November 2, 2012
A version of this story appears in Friday’s Weekend Look section of The Oklahoman. To read my review of “Cloud Atlas,” click here.
Susan Sarandon and Hugo Weaving embrace the fun and camaraderie of “Cloud Atlas”
The seasoned actors eagerly accepted the challenge of playing multiple roles when they joined the gender- and race-bending ensemble of Lana and Andy Wachowski’s (“The Matrix”) and Tom Tykwer’s (“The International”) sweeping big-screen adaptation of David Mitchell’s acclaimed 2004 novel.
BEVERLY HILLS, Calif. — For seasoned actors Susan Sarandon and Hugo Weaving, working on the epic film “Cloud Atlas” was as groundbreaking as “2001: A Space Odyssey” and as fun as summer camp.
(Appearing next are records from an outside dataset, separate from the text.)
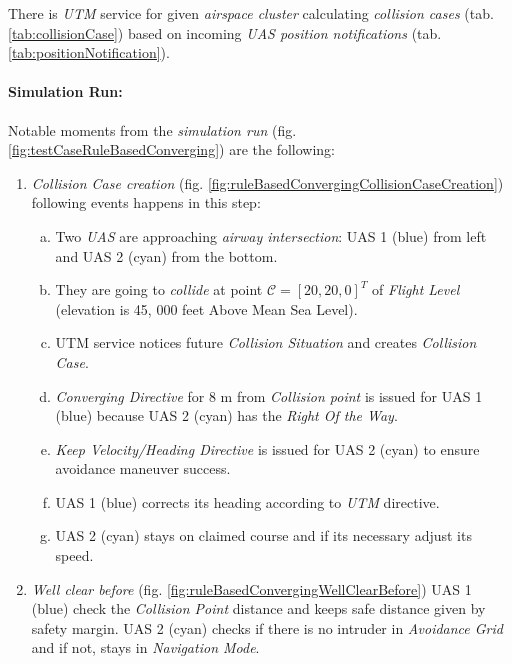 There is \emph{UTM} service for given \emph{airspace cluster} calculating \emph{collision cases} (tab. \ref{tab:collisionCase}) based on incoming \emph{UAS position notifications} (tab. \ref{tab:positionNotification}).

\paragraph{Simulation Run:} Notable moments from the \emph{simulation run} (fig. \ref{fig:testCaseRuleBasedConverging}) are the following:

\begin{enumerate}
    \item \emph{Collision Case creation} (fig. \ref{fig:ruleBasedConvergingCollisionCaseCreation}) following events happens in this step:
    \begin{enumerate}[a.]
        \item Two \emph{UAS} are approaching  \emph{airway intersection}: UAS 1 (blue) from left and UAS 2 (cyan) from the bottom.
        
        \item They are going to \emph{collide} at point $\mathscr{C}=[20,20,0]^T$ of \emph{Flight Level} (elevation is 45, 000 feet Above Mean Sea Level).
        
        \item UTM service notices future \emph{Collision Situation} and creates \emph{Collision Case}.
        
        \item \emph{Converging Directive} for 8 m from \emph{Collision point} is issued for UAS 1 (blue) because UAS 2 (cyan) has the \emph{Right Of the Way}.
        
        \item \emph{Keep Velocity/Heading Directive} is issued for UAS 2 (cyan) to ensure avoidance maneuver success.
        
        \item UAS 1 (blue) corrects its heading according to \emph{UTM} directive.
        
        \item UAS 2 (cyan) stays on claimed course and if its necessary adjust its speed.
        
    \end{enumerate}
    
    \item \emph{Well clear before} (fig. \ref{fig:ruleBasedConvergingWellClearBefore}) UAS 1 (blue) check the \emph{Collision Point} distance and keeps safe distance given by safety margin. UAS 2 (cyan) checks if there is no intruder in \emph{Avoidance Grid} and if not, stays in \emph{Navigation Mode}.
    

\end{enumerate}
“There was such an unusual repertory feeling going on that I’d never experienced on any film and probably won’t again,” Sarandon said in a recent interview at the Beverly Hilton Hotel.
“It was great to see people taking a chance and to just be part of this and to forget, I mean, Tom Hanks is iconic, and to put that aside and just join the fray is really inspiring. It reminds you how great actors are and how great collaboration is and how much fun it can be and how spectacular it is when you’re surprised. And people were running into each other and not knowing who they were. Everyone was putting on noses. It was like a camp or something.”
Like the rest of the film’s star-studded international cast, Sarandon, 66, and Weaving, 52, eagerly accepted the challenge of playing multiple roles when they joined the gender- and race-bending ensemble of Lana and Andy Wachowski’s (“The Matrix”) and Tom Tykwer’s (“The International”) sweeping big-screen adaptation of David Mitchell’s acclaimed 2004 novel.
Both the book and film span centuries and continents to tell six interconnected stories. Weaving’s roles ranged from a menacing female nurse at a present-day nursing home to a ruthless assassin hunting down an investigative journalist (Halle Berry) in 1973 to the devil inside the head of a decent but cowardly goatherd (Hanks) living in a post-apocalyptic Hawaiian village.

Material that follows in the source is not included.